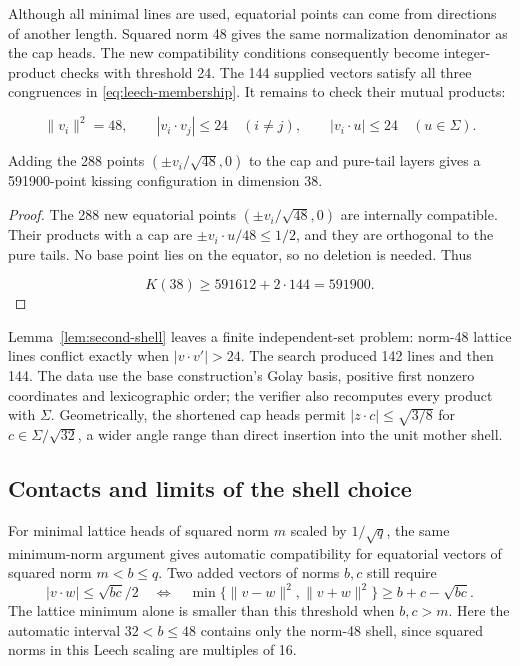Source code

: Although all minimal lines are used, equatorial points can come from
directions of another length. Squared norm 48 gives the same normalization
denominator as the cap heads. The new compatibility conditions consequently
become integer-product checks with threshold 24.
The 144 supplied vectors satisfy all three congruences in
\eqref{eq:leech-membership}. It remains to check their mutual products:

\[
\|v_i\|^2=48,\qquad
|v_i\cdot v_j|\le24\quad(i\ne j),\qquad
|v_i\cdot u|\le24\quad(u\in\Sigma).
\]

\begin{proposition}
\label{prop:equatorial}
Adding the 288 points $(\pm v_i/\sqrt{48},0)$ to the cap and pure-tail
layers gives a 591900-point kissing configuration in dimension 38.
\end{proposition}
\begin{proof}
The 288 new equatorial points \((\pm v_i/\sqrt{48},0)\) are internally
compatible. Their products with a cap are \(\pm v_i\cdot u/48\le1/2\),
and they are orthogonal to the pure tails. No base point lies on the
equator, so no deletion is needed. Thus

\[
K(38)\ge591612+2\cdot144=591900.
\]
\end{proof}

Lemma~\ref{lem:second-shell} leaves a finite independent-set problem:
norm-48 lattice lines conflict exactly when $|v\cdot v'|>24$.
The search produced 142 lines and then 144. The data use the base
construction's Golay basis, positive first nonzero coordinates and
lexicographic order; the verifier also recomputes every product with
$\Sigma$. Geometrically, the shortened cap heads permit
$|z\cdot c|\le\sqrt{3/8}$ for $c\in\Sigma/\sqrt{32}$, a wider angle
range than direct insertion into the unit mother shell.

\subsection{Contacts and limits of the shell choice}

For minimal lattice heads of squared norm $m$ scaled by $1/\sqrt q$,
the same minimum-norm argument gives automatic compatibility for
equatorial vectors of squared norm $m<b\le q$. Two added vectors of
norms $b,c$ still require
\[
|v\cdot w|\le\sqrt{bc}/2
\quad\Longleftrightarrow\quad
\min\{\|v-w\|^2,\|v+w\|^2\}\ge b+c-\sqrt{bc}.
\]
The lattice minimum alone is smaller than this threshold when $b,c>m$.
Here the automatic interval $32<b\le48$ contains only the norm-48
shell, since squared norms in this Leech scaling are multiples of 16.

+ + + +

Directions for this task:
Retype the data above verbatim, minus images.

Result of this exercise:
Source code

: Although all minimal lines are used, equatorial points can come from
directions of another length. Squared norm 48 gives the same normalization
denominator as the cap heads. The new compatibility conditions consequently
become integer-product checks with threshold 24.
The 144 supplied vectors satisfy all three congruences in
\eqref{eq:leech-membership}. It remains to check their mutual products:

\[
\|v_i\|^2=48,\qquad
|v_i\cdot v_j|\le24\quad(i\ne j),\qquad
|v_i\cdot u|\le24\quad(u\in\Sigma).
\]

\begin{proposition}
\label{prop:equatorial}
Adding the 288 points $(\pm v_i/\sqrt{48},0)$ to the cap and pure-tail
layers gives a 591900-point kissing configuration in dimension 38.
\end{proposition}
\begin{proof}
The 288 new equatorial points \((\pm v_i/\sqrt{48},0)\) are internally
compatible. Their products with a cap are \(\pm v_i\cdot u/48\le1/2\),
and they are orthogonal to the pure tails. No base point lies on the
equator, so no deletion is needed. Thus

\[
K(38)\ge591612+2\cdot144=591900.
\]
\end{proof}

Lemma~\ref{lem:second-shell} leaves a finite independent-set problem:
norm-48 lattice lines conflict exactly when $|v\cdot v'|>24$.
The search produced 142 lines and then 144. The data use the base
construction's Golay basis, positive first nonzero coordinates and
lexicographic order; the verifier also recomputes every product with
$\Sigma$. Geometrically, the shortened cap heads permit
$|z\cdot c|\le\sqrt{3/8}$ for $c\in\Sigma/\sqrt{32}$, a wider angle
range than direct insertion into the unit mother shell.

\subsection{Contacts and limits of the shell choice}

For minimal lattice heads of squared norm $m$ scaled by $1/\sqrt q$,
the same minimum-norm argument gives automatic compatibility for
equatorial vectors of squared norm $m<b\le q$. Two added vectors of
norms $b,c$ still require
\[
|v\cdot w|\le\sqrt{bc}/2
\quad\Longleftrightarrow\quad
\min\{\|v-w\|^2,\|v+w\|^2\}\ge b+c-\sqrt{bc}.
\]
The lattice minimum alone is smaller than this threshold when $b,c>m$.
Here the automatic interval $32<b\le48$ contains only the norm-48
shell, since squared norms in this Leech scaling are multiples of 16.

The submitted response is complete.